You may be presented with a message along the lines of:
The authenticity of host 'lims-hpc-m.latrobe.edu.au (131.172.24.10)' can't be established.
...
Are you sure you want to continue connecting (yes/no)?
Although you should never ignore a warning, this particular one is nothing to be concerned about; type yes and then press enter. If all goes well you will be asked to enter your password. Assuming you type the correct username and password the system should then display a welcome message, and then present you with a Unix prompt. If you get this far then you are ready to start entering Unix commands and thus begin using the remote computer.
On Microsoft Windows (Vista, 7, 8, 10) we recommend that you use the PuTTY ssh client. PuTTY (putty.exe) can be downloaded from this web page:
http://www.chiark.greenend.org.uk/~sgtatham/putty/download.html
Documentation for using PuTTY is here:
http://www.chiark.greenend.org.uk/~sgtatham/putty/docs.html
When you start PuTTY you should see a window which looks something like this:
To connect to LIMS-HPC you should enter lims-hpc-m.latrobe.edu.au into the box entitled "Host Name (or IP address)" and 6022 in the port, then click on the Open button. All of the settings should remain the same as they were when PuTTY started (which should be the same as they are in the picture above).

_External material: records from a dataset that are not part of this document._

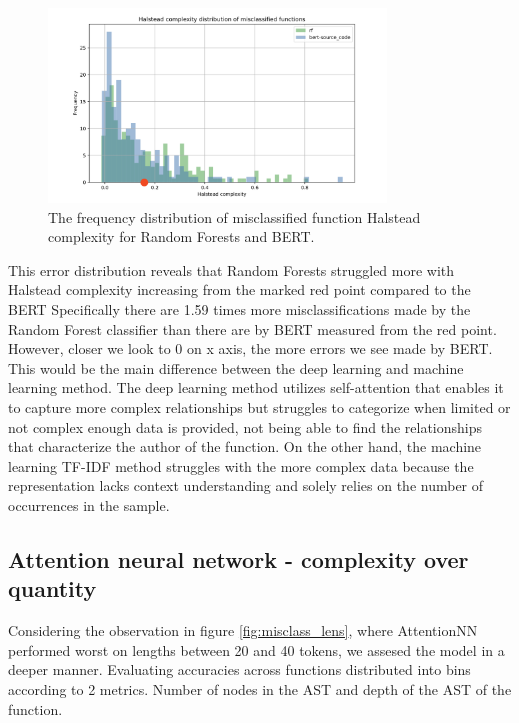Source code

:\documentclass{article}
\begin{document}
\begin{figure}[H] 
    \centering
    \includegraphics[width=0.8\textwidth]{figures/misclass_hs.png}
    \caption{The frequency distribution of misclassified function Halstead complexity for Random Forests and BERT.}
    \label{fig:misclass_halstead}
\end{figure}

This error distribution reveals that Random Forests struggled more with Halstead complexity increasing from the marked red point compared to the BERT 
Specifically there are 1.59 times more misclassifications made by the Random Forest classifier than there are by BERT measured from the red point.
However, closer we look to 0 on x axis, the more errors we see made by BERT. This would be the main difference between the deep learning and 
machine learning method. The deep learning method utilizes self-attention that enables it to capture more complex relationships but struggles
to categorize when limited or not complex enough data is provided, not being able to find the relationships that characterize the author of the function. 
On the other hand, the machine learning TF-IDF method struggles with the more complex data because the representation lacks context understanding and solely 
relies on the number of occurrences in the sample.

\subsection{Attention neural network - complexity over quantity}  \label{subsec:comp_over_quant}

Considering the observation in figure \ref{fig:misclass_lens}, where AttentionNN performed worst on lengths between 20 and 40 tokens,
we assesed the model in a deeper manner. Evaluating accuracies across functions distributed into bins according to 2 metrics. 
Number of nodes in the AST and depth of the AST of the function. 
\end{document}
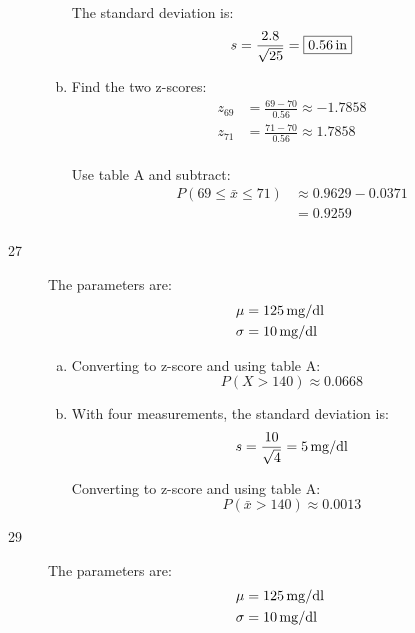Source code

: \documentclass[letterpaper, landscape]{exam}
\begin{document}
\begin{description}
\begin{enumerate}[(a)]
            The standard deviation is:
            \[
              s = \frac{2.8}{\sqrt{25}} = \boxed{ \unit[0.56]{in} }
            \]

          \item Find the two z-scores:
            \begin{align*}
              z_{69} &= \frac{69 - 70}{0.56} \approx -1.7858 \\
              z_{71} &= \frac{71 - 70}{0.56} \approx 1.7858 \\
            \end{align*}

            Use table A and subtract:
            \begin{align*}
              P(69 \leq \bar{x} \leq 71) & \approx 0.9629 - 0.0371 \\
                                         & = \boxed{ 0.9259 } \\
            \end{align*}

        \end{enumerate}

      \item[27]
        The parameters are:
        \begin{align*}
          \mu    & = \unit[125]{mg/dl} \\
          \sigma & = \unit[10]{mg/dl} \\
        \end{align*}

        \begin{enumerate}[(a)]
          \item 
            Converting to z-score and using table A:\@
            \[
              P(X > 140) \approx \boxed{ 0.0668 }
            \]

          \item 
            With four measurements, the standard deviation is:
            \[
              s = \frac{10}{\sqrt{4}} = \unit[5]{mg/dl}
            \]

            Converting to z-score and using table A:\@
            \[
              P(\bar{x} > 140) \approx \boxed{ 0.0013 }
            \]
        \end{enumerate}

      \item[29]
        The parameters are:
        \begin{align*}
          \mu    & = \unit[125]{mg/dl} \\
          \sigma & = \unit[10]{mg/dl} \\
        \end{align*}


\end{description}
\end{document}
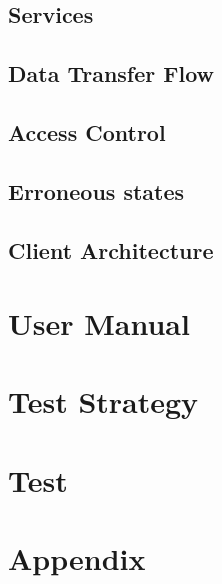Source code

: \documentclass{report}
\begin{document}


\section{Services}


\section{Data Transfer Flow}



% 

\section{Access Control}



\section{Erroneous states}





\section{Client Architecture}




\chapter{User Manual}

\chapter{Test Strategy}


\chapter{Test}

\chapter{Appendix}
\end{document}
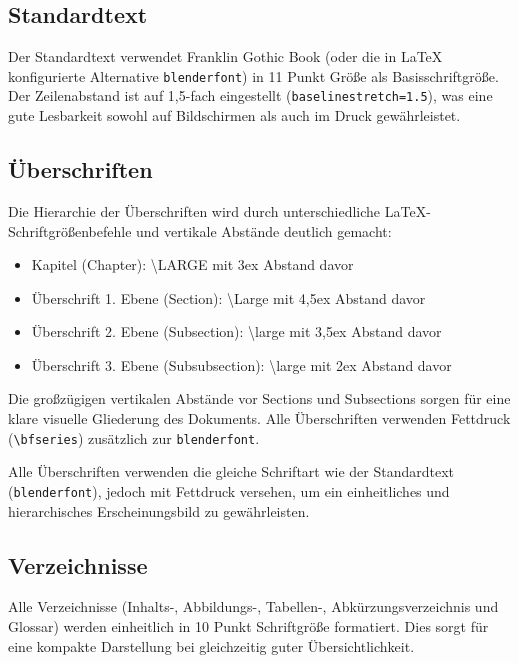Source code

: \subsection*{Standardtext}
\label{subsec:standardtext}

Der Standardtext verwendet Franklin Gothic Book (oder die in \LaTeX{} konfigurierte Alternative \texttt{blenderfont}) in 11 Punkt Größe als Basisschriftgröße. Der Zeilenabstand ist auf 1,5-fach eingestellt (\texttt{baselinestretch=1.5}), was eine gute Lesbarkeit sowohl auf Bildschirmen als auch im Druck gewährleistet.

\subsection*{Überschriften}
\label{subsec:ueberschriften_format}

Die Hierarchie der Überschriften wird durch unterschiedliche \LaTeX{}-Schriftgrößenbefehle und vertikale Abstände deutlich gemacht:
\begin{itemize}
	\item Kapitel (Chapter): \textbackslash LARGE mit 3ex Abstand davor
	\item Überschrift 1. Ebene (Section): \textbackslash Large mit 4,5ex Abstand davor
	\item Überschrift 2. Ebene (Subsection): \textbackslash large mit 3,5ex Abstand davor
	\item Überschrift 3. Ebene (Subsubsection): \textbackslash large mit 2ex Abstand davor
\end{itemize}

Die großzügigen vertikalen Abstände vor Sections und Subsections sorgen für eine klare visuelle Gliederung des Dokuments. Alle Überschriften verwenden Fettdruck (\texttt{\textbackslash bfseries}) zusätzlich zur \texttt{blenderfont}.

Alle Überschriften verwenden die gleiche Schriftart wie der Standardtext (\texttt{blenderfont}), jedoch mit Fettdruck versehen, um ein einheitliches und hierarchisches Erscheinungsbild zu gewährleisten.

\subsection*{Verzeichnisse}
\label{subsec:verzeichnisse_format}

Alle Verzeichnisse (Inhalts-, Abbildungs-, Tabellen-, Abkürzungsverzeichnis und Glossar) werden einheitlich in 10 Punkt Schriftgröße formatiert. Dies sorgt für eine kompakte Darstellung bei gleichzeitig guter Übersichtlichkeit.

In some circumstances you will be presented with a window entitled PuTTY Security Alert. It will say something along the lines of "The server's host key is not cached in the registry". This is nothing to worry about, and you should agree to continue (by clicking on Yes). You usually see this message the first time you try to connect to a particular remote computer.
If all goes well, a terminal window will open, showing a prompt with the text "login as:". An example terminal window is shown below. You should type your LIMS-HPC username and press enter. After entering your username you will be prompted for your password. Assuming you type the correct username and password the system should then display a welcome message, and then present you with a Unix prompt. If you get this far then you are ready to start entering Unix commands and thus begin using the remote computer.
Topic 1: Exploring an HPC
An HPC (short for 'High Performance Computer') is simply a collection of Server Grade computers that work together to solve large problems.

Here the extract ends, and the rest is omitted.